In order to increase HPV vaccination rates, we must change the perception of the HPV vaccine from something that prevents a sexually transmitted disease to a vaccine that prevents cancer. Every parent should ask the question: If there was a vaccine I could give my child that would prevent them from developing six different cancers, would I give it to them? The answer would be a resounding yes—and we would have a dramatic decrease in HPV-related cancers across the globe.

Making Inroads Toward a Chlamydia Vaccine

An article published in the journal Vaccine shows that researchers have made progress with a new vaccine to prevent chlamydia. According to lead researcher David Bulir of the M. G. DeGroote Institute for Infectious Disease Research at Canada’s McMaster University, efforts to create a vaccine have been underway for decades, but this is the first formulation to show success.

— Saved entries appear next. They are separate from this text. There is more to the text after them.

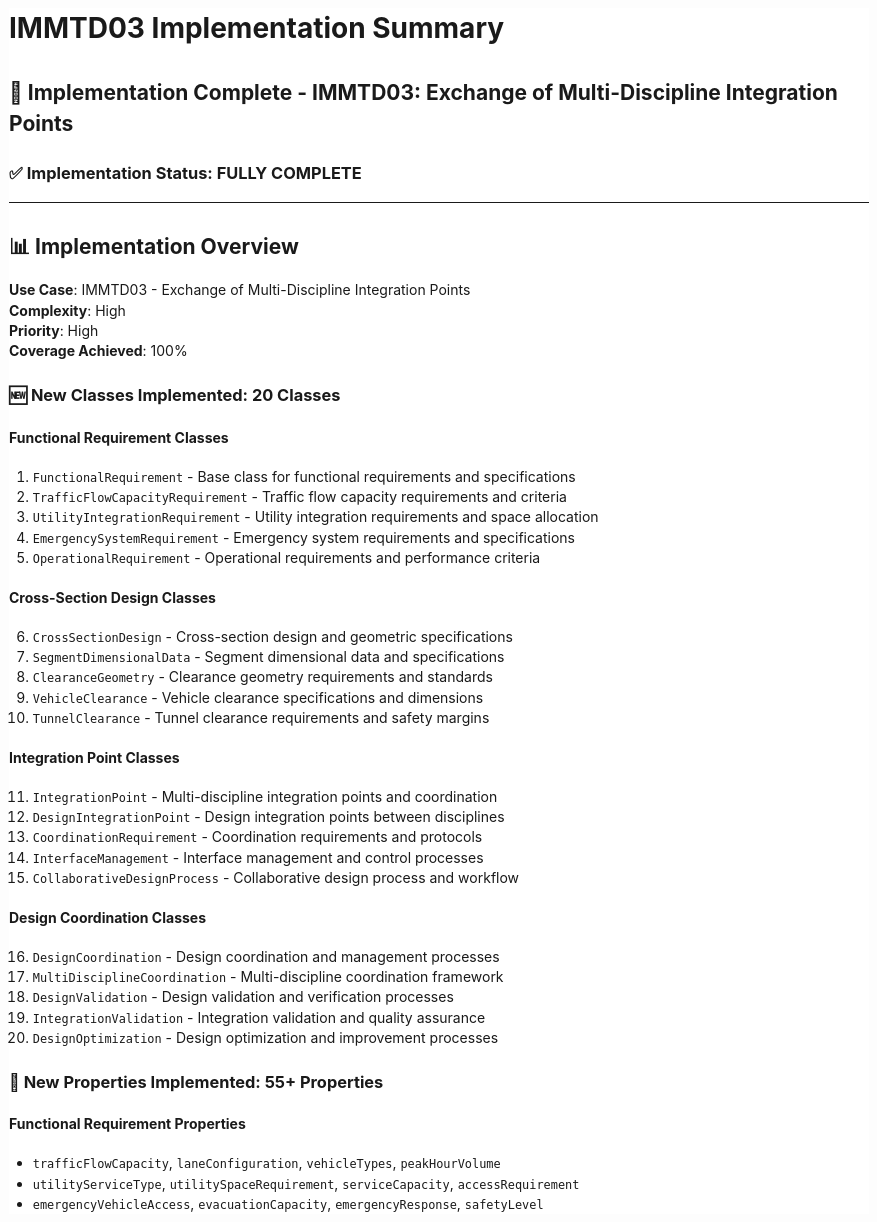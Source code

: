 # IMMTD03 Implementation Summary

## 🎯 **Implementation Complete - IMMTD03: Exchange of Multi-Discipline Integration Points**

### ✅ **Implementation Status: FULLY COMPLETE**

---

## 📊 **Implementation Overview**

**Use Case**: IMMTD03 - Exchange of Multi-Discipline Integration Points  
**Complexity**: High  
**Priority**: High  
**Coverage Achieved**: 100%  

### 🆕 **New Classes Implemented**: 20 Classes

#### Functional Requirement Classes
1. `FunctionalRequirement` - Base class for functional requirements and specifications
2. `TrafficFlowCapacityRequirement` - Traffic flow capacity requirements and criteria
3. `UtilityIntegrationRequirement` - Utility integration requirements and space allocation
4. `EmergencySystemRequirement` - Emergency system requirements and specifications
5. `OperationalRequirement` - Operational requirements and performance criteria

#### Cross-Section Design Classes
6. `CrossSectionDesign` - Cross-section design and geometric specifications
7. `SegmentDimensionalData` - Segment dimensional data and specifications
8. `ClearanceGeometry` - Clearance geometry requirements and standards
9. `VehicleClearance` - Vehicle clearance specifications and dimensions
10. `TunnelClearance` - Tunnel clearance requirements and safety margins

#### Integration Point Classes
11. `IntegrationPoint` - Multi-discipline integration points and coordination
12. `DesignIntegrationPoint` - Design integration points between disciplines
13. `CoordinationRequirement` - Coordination requirements and protocols
14. `InterfaceManagement` - Interface management and control processes
15. `CollaborativeDesignProcess` - Collaborative design process and workflow

#### Design Coordination Classes
16. `DesignCoordination` - Design coordination and management processes
17. `MultiDisciplineCoordination` - Multi-discipline coordination framework
18. `DesignValidation` - Design validation and verification processes
19. `IntegrationValidation` - Integration validation and quality assurance
20. `DesignOptimization` - Design optimization and improvement processes

### 🔧 **New Properties Implemented**: 55+ Properties

#### Functional Requirement Properties
- `trafficFlowCapacity`, `laneConfiguration`, `vehicleTypes`, `peakHourVolume`
- `utilityServiceType`, `utilitySpaceRequirement`, `serviceCapacity`, `accessRequirement`
- `emergencyVehicleAccess`, `evacuationCapacity`, `emergencyResponse`, `safetyLevel`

In 2014, there were 1.4 million reported cases of chlamydia in the United States. While this bacterial infection can be easily treated with antibiotics, it often goes undiagnosed because many people show no symptoms. Untreated chlamydia can lead to pelvic inflammatory disease, which can leave scar tissue in the fallopian tubes or uterus and ultimately result in infertility.

The experimental vaccine was created by Canadian researchers who used pieces of the bacteria that causes chlamydia to form an antigen they called BD584. The hope was that the antigen could prompt the body’s immune system to fight the chlamydia bacteria if exposed to it.

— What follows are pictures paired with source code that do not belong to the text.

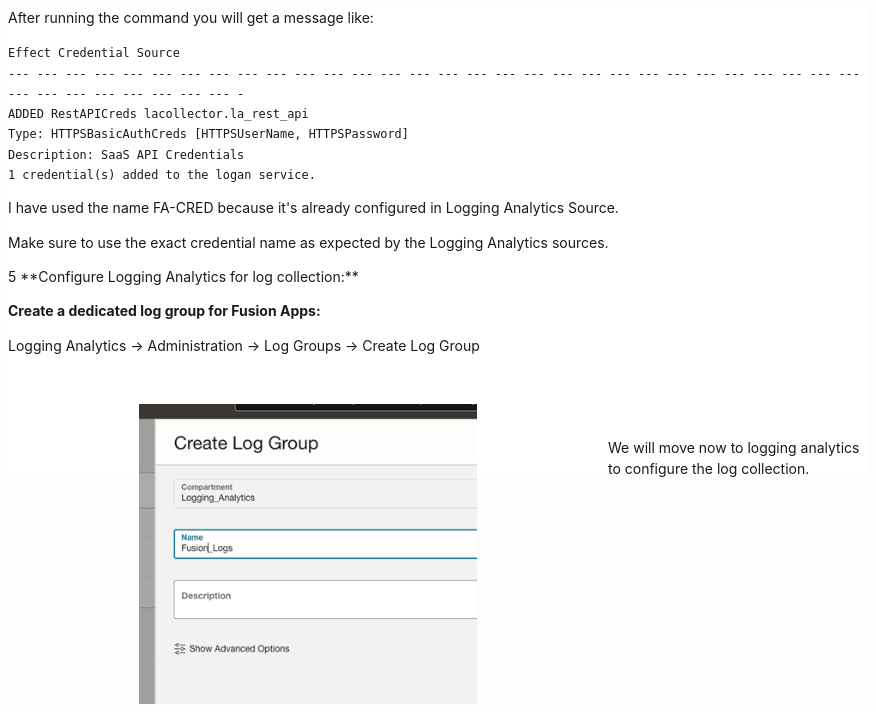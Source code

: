 After running the command you will get a message like:
```
Effect Credential Source
--- --- --- --- --- --- --- --- --- --- --- --- --- --- --- --- --- --- --- --- --- --- --- --- --- --- --- --- --- --- --- --- --- --- --- --- --- --- -
ADDED RestAPICreds lacollector.la_rest_api
Type: HTTPSBasicAuthCreds [HTTPSUserName, HTTPSPassword]
Description: SaaS API Credentials
1 credential(s) added to the logan service.
```
</td>
<td align="left">
I have used the name FA-CRED because it's already configured in Logging Analytics Source.

Make sure to use the exact credential name as expected by the Logging Analytics sources.
</td>
</tr>

<tr>
<td align="left" rowspan="6">5</td>
<td align="left">
**Configure Logging Analytics for log collection:**

**Create a dedicated log group for Fusion Apps:**

Logging Analytics → Administration → Log Groups → Create Log Group

&nbsp; 

<img src="./images/image2.png" height="300" width="600" align="left">

&nbsp; 

</td>
<td align="left" rowspan="6">
We will move now to logging analytics to configure the log collection.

Researchers gave BD584 to mice using a nasal spray, and then exposed them to chlamydia. The results were very promising. The mice who received the spray cleared the infection faster than the mice who did not. Moreover, the mice given the nasal spray were less likely to show symptoms of infection, such as bacterial shedding from the vagina or fluid blockages of the fallopian tubes.

There are many steps to go before this vaccine could become available. The researchers need to test it on other strains of the bacteria and in other animals before testing it in humans. And, of course, experience with the HPV vaccine shows that there’s work to be done to make sure people get vaccines that prevent STIs even after they’re invented. Nonetheless, a vaccine to prevent chlamydia would be a great victory in our ongoing fight against STIs and their health consequences, and we here at This Week in Sex are happy to end on a bit of a positive note.